The fact is that we have a retention issue in the CF.  And it isn't limited to JTF-2.  We lose qualified techs that go off for "lucrative jobs", guys who get back with operational experience who become cops, pilots working for Air Canada etc etc.  Plainly put, CF members are a known and valuable commodity.  This isn't new, and really has nothing to do with Afghanistan or any other operation.  Using this as an argument against the war is pointless as the cause for soldiers leaving the CF isn't necessesarily related to what we are doing overseas (mind you in some cases it can be).


----------



## Lost_Warrior (22 Nov 2006)

I honestly don't believe everything that comes out of Layton’s mouth are his exact views.  He is simply catering to his following.  This is the truly sad part.  He is willing to lie, demoralize our fighting men and women and create un-warranted controversy at the expense of the troops, all for his greedy lust for power.  That is truly selfish and disgusting.


----------



## probum non poenitet (22 Nov 2006)

Here's how it works:

The mission succeeds, the NDP loses ground.
The mission fails, the NDP gains ground.
Brutal, simple math.

A politician's goal is usually power, not virtue - and like any successful general, Layton is willing to sacrifice a few soldiers to win his battle.
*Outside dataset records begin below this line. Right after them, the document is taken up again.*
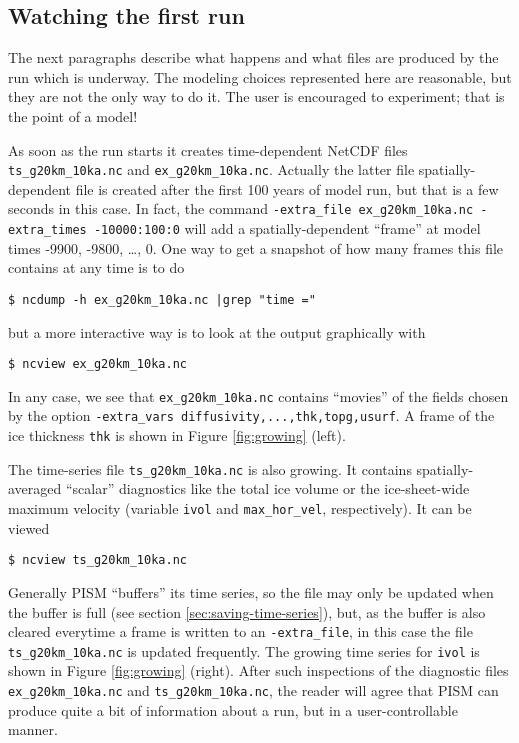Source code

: \subsection{Watching the first run}  \label{subsect:watchrun}  The next paragraphs describe what happens and what files are produced by the run which is underway.  The modeling choices represented here are reasonable, but they are not the only way to do it.  The user is encouraged to experiment; that is the point of a model!

As soon as the run starts it creates time-dependent NetCDF files \texttt{ts_g20km_10ka.nc} and \texttt{ex_g20km_10ka.nc}.  Actually the latter file spatially-dependent file is created after the first 100 years of model run, but that is a few seconds in this case.  In fact, the command \texttt{-extra_file ex_g20km_10ka.nc -extra_times -10000:100:0} will add a spatially-dependent ``frame'' at model times -9900, -9800, \dots, 0.  One way to get a snapshot of how many frames this file contains at any time is to do
\begin{verbatim}
$ ncdump -h ex_g20km_10ka.nc |grep "time ="
\end{verbatim}
but a more interactive way is to look at the output graphically with
\begin{verbatim}
$ ncview ex_g20km_10ka.nc
\end{verbatim}
In any case, we see that \texttt{ex_g20km_10ka.nc} contains ``movies'' of the fields chosen by the option \texttt{-extra_vars diffusivity,...,thk,topg,usurf}.  A frame of the ice thickness \texttt{thk} is shown in Figure \ref{fig:growing} (left).

The time-series file \texttt{ts_g20km_10ka.nc} is also growing.  It contains spatially-averaged ``scalar'' diagnostics like the total ice volume or the ice-sheet-wide maximum velocity (variable \texttt{ivol} and \texttt{max_hor_vel}, respectively).  It can be viewed
\begin{verbatim}
$ ncview ts_g20km_10ka.nc
\end{verbatim}
Generally PISM ``buffers'' its time series, so the file may only be updated when the buffer is full (see section \ref{sec:saving-time-series}), but, as the buffer is also cleared everytime a frame is written to an \texttt{-extra_file}, in this case the file \texttt{ts_g20km_10ka.nc} is updated frequently.  The growing time series for \texttt{ivol} is shown in Figure \ref{fig:growing} (right).  After such inspections of the diagnostic files \texttt{ex_g20km_10ka.nc} and \texttt{ts_g20km_10ka.nc}, the reader will agree that PISM can produce quite a bit of information about a run, but in a user-controllable manner.

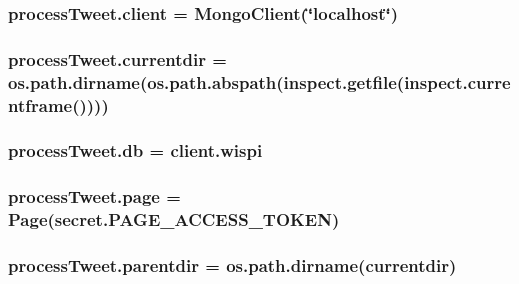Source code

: \subsubsection[{client}]{\setlength{\rightskip}{0pt plus 5cm}process\+Tweet.\+client = Mongo\+Client(\char`\"{}localhost\char`\"{})}\label{namespaceprocess_tweet_a26fa729e5641a5bb07441b60e9f6a544}
\subsubsection[{currentdir}]{\setlength{\rightskip}{0pt plus 5cm}process\+Tweet.\+currentdir = os.\+path.\+dirname(os.\+path.\+abspath(inspect.\+getfile(inspect.\+currentframe())))}\label{namespaceprocess_tweet_a5b25ebf71d2a3eba39dca9fa5609fd41}
\subsubsection[{db}]{\setlength{\rightskip}{0pt plus 5cm}process\+Tweet.\+db = client.\+wispi}\label{namespaceprocess_tweet_a2644e897704f3c17744a00724c80b86b}
\subsubsection[{page}]{\setlength{\rightskip}{0pt plus 5cm}process\+Tweet.\+page = Page(secret.\+P\+A\+G\+E\+\_\+\+A\+C\+C\+E\+S\+S\+\_\+\+T\+O\+K\+EN)}\label{namespaceprocess_tweet_a5525e923147fdb949b222d23f1ab87f1}
\subsubsection[{parentdir}]{\setlength{\rightskip}{0pt plus 5cm}process\+Tweet.\+parentdir = os.\+path.\+dirname({\bf currentdir})}\label{namespaceprocess_tweet_af270284ea131ec6e4acf579183138813}
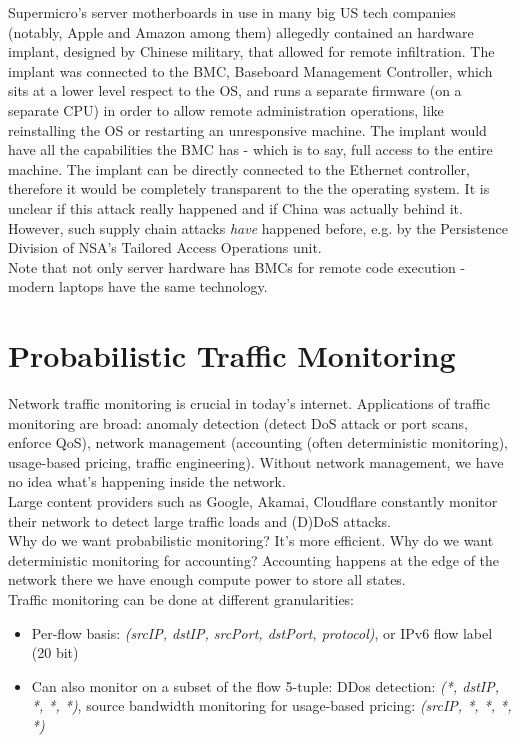 \documentclass[11pt,oneside,a4paper]{article}
\begin{document}
Supermicro’s server motherboards in use in many big US tech companies (notably, Apple and Amazon
among them) allegedly contained an hardware implant, designed by Chinese military, that allowed for remote infiltration. The implant was connected to the BMC, Baseboard Management Controller, which sits at a lower level respect to the OS, and runs a separate firmware (on a separate CPU) in order to allow remote administration operations, like reinstalling the OS or restarting an unresponsive machine. The implant would have all the capabilities the BMC has - which is to say, full access to the entire machine. The implant can be directly connected to the Ethernet controller, therefore it would be completely transparent to the the operating system. It is unclear if this attack really happened and if China was actually behind it. However, such supply chain attacks \textit{have} happened before, e.g. by the Persistence Division of NSA’s Tailored Access Operations unit.\\
Note that not only server hardware has BMCs for remote code execution - modern laptops have the same technology.

\section{Probabilistic Traffic Monitoring}

Network traffic monitoring is crucial in today's internet. Applications of traffic monitoring are broad: anomaly detection (detect DoS attack or port scans, enforce QoS), network management (accounting (often deterministic monitoring), usage-based pricing, traffic engineering). Without network management, we have no idea what's happening inside the network.\\
Large content providers such as Google, Akamai, Cloudflare constantly monitor their network to detect large traffic loads and (D)DoS attacks.\\
\noindent Why do we want probabilistic monitoring? It's more efficient.
\noindent Why do we want deterministic monitoring for accounting? Accounting happens at the edge of the network there we have enough compute power to store all states.\\

\noindent Traffic monitoring can be done at different granularities:

\vspace{-\topsep}
\begin{itemize}
	\setlength{\itemsep}{0pt}
	\setlength{\parskip}{0pt}
	\item Per-flow basis: \textit{(srcIP, dstIP, srcPort, dstPort, protocol)}, or IPv6 flow label (20 bit)
	\item Can also monitor on a subset of the flow 5-tuple: DDos detection: \textit{(*, dstIP, *, *, *)}, source bandwidth monitoring for usage-based pricing: \textit{(srcIP, *, *, *, *)}
\end{itemize}
\vspace{-\topsep}
\end{document}
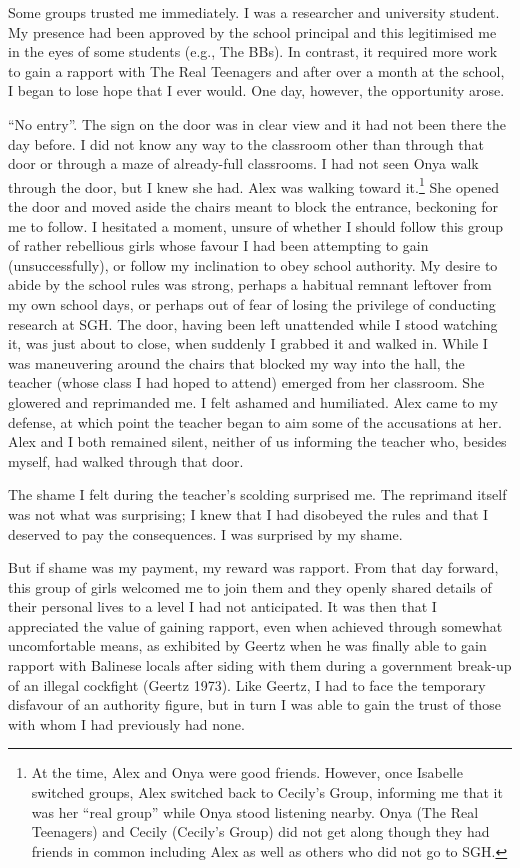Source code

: Some groups trusted me immediately. I was a researcher and university student. My presence had been approved by the school principal and this legitimised me in the eyes of some students (e.g., The BBs). In contrast, it required more work to gain a rapport with The Real Teenagers and after over a month at the school, I began to lose hope that I ever would. One day, however, the opportunity arose.

``No entry''. The sign on the door was in clear view and it had not been there the day before. I did not know any way to the classroom other than through that door or through a maze of already-full classrooms. I had not seen Onya walk through the door, but I knew she had. Alex was walking toward it.\footnote{At the time, Alex and Onya were good friends. However, once Isabelle switched groups, Alex switched back to Cecily's Group, informing me that it was her ``real group'' while Onya stood listening nearby. Onya (The Real Teenagers) and Cecily (Cecily's Group) did not get along though they had friends in common including Alex as well as others who did not go to SGH.}  She opened the door and moved aside the chairs meant to block the entrance, beckoning for me to follow. I hesitated a moment, unsure of whether I should follow this group of rather rebellious girls whose favour I had been attempting to gain (unsuccessfully), or follow my inclination to obey school authority. My desire to abide by the school rules was strong, perhaps a habitual remnant leftover from my own school days, or perhaps out of fear of losing the privilege of conducting research at SGH. The door, having been left unattended while I stood watching it, was just about to close, when suddenly I grabbed it and walked in. While I was maneuvering around the chairs that blocked my way into the hall, the teacher (whose class I had hoped to attend) emerged from her classroom. She glowered and reprimanded me. I felt ashamed and humiliated. Alex came to my defense, at which point the teacher began to aim some of the accusations at her. Alex and I both remained silent, neither of us informing the teacher who, besides myself, had walked through that door.

The shame I felt during the teacher's scolding surprised me. The reprimand itself was not what was surprising; I knew that I had disobeyed the rules and that I deserved to pay the consequences. I was surprised by my shame. 

But if shame was my payment, my reward was rapport. From that day forward, this group of girls welcomed me to join them and they openly shared details of their personal lives to a level I had not anticipated. It was then that I appreciated the value of gaining rapport, even when achieved through somewhat uncomfortable means, as exhibited by Geertz when he was finally able to gain rapport with Balinese locals after siding with them during a government break-up of an illegal cockfight (Geertz 1973). Like Geertz, I had to face the temporary disfavour of an authority figure, but in turn I was able to gain the trust of those with whom I had previously had none. 

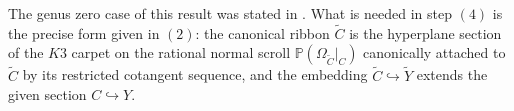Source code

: \documentclass[11pt,twoside]{amsart}
\theoremstyle{plain}
\newtheorem{theorem}{Theorem}[section]
\theoremstyle{definition}
\newcommand{\PP}{\mathbb{P}}
\newcommand{\OO}{\mathcal{O}}
\newcommand{\Ext}{\operatorname{Ext}}
\newcommand{\Yt}{\widetilde{Y}}
\newcommand{\Ct}{\widetilde{C}}
\newcommand{\SC}{\mathcal{S}_C}
\newcommand{\RC}{\mathcal{R}_C}
\newcommand{\GH}{G_H}
\begin{document}
The genus zero case of this result was stated in \cite{BE95}. What is needed in step $(4)$ is the precise form given in  $(2)$: the canonical ribbon $\Ct$ is the hyperplane section of the $K3$ carpet on the rational normal scroll $\PP(\Omega_{\Ct}|_C)$ canonically attached to $\Ct$ by its restricted cotangent sequence, and the embedding $\Ct \hookrightarrow \Yt$ extends the given section $C \hookrightarrow Y$.



\end{document}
It's politics.

I'll bet Jack knows many of his anti-Afghanistan arguments are thin. He's a bright guy. This latest JTF2 "serious evidence" is just demagoguery and he knows it.

But as long as he can continually heap fear and doubt on the mission, it hurts Harper, separates the NDP from the Liberals in the minds of the Left, and may gain him a few crucial seats in the next election. (Providing we have lots of casualties, little visible success, and keep the public in despair, here's hoping, eh Jack?)

The only time Jack will actually outline in detail what a 'right mission' for Canada is, will be if the Liberals hold a minority again and need the NDP. Under those circumstances, the NDP _may _ cut a deal - they'll grudgingly support the 'new mission' in exchange for socialized something.

Or they may not. The Liberals might just chuck the whole thing, depending on which way the latest public opinion breeze is blowing.
But that's still a way down the road. So much can change. At that point, we're into Magic 8-Ball Country.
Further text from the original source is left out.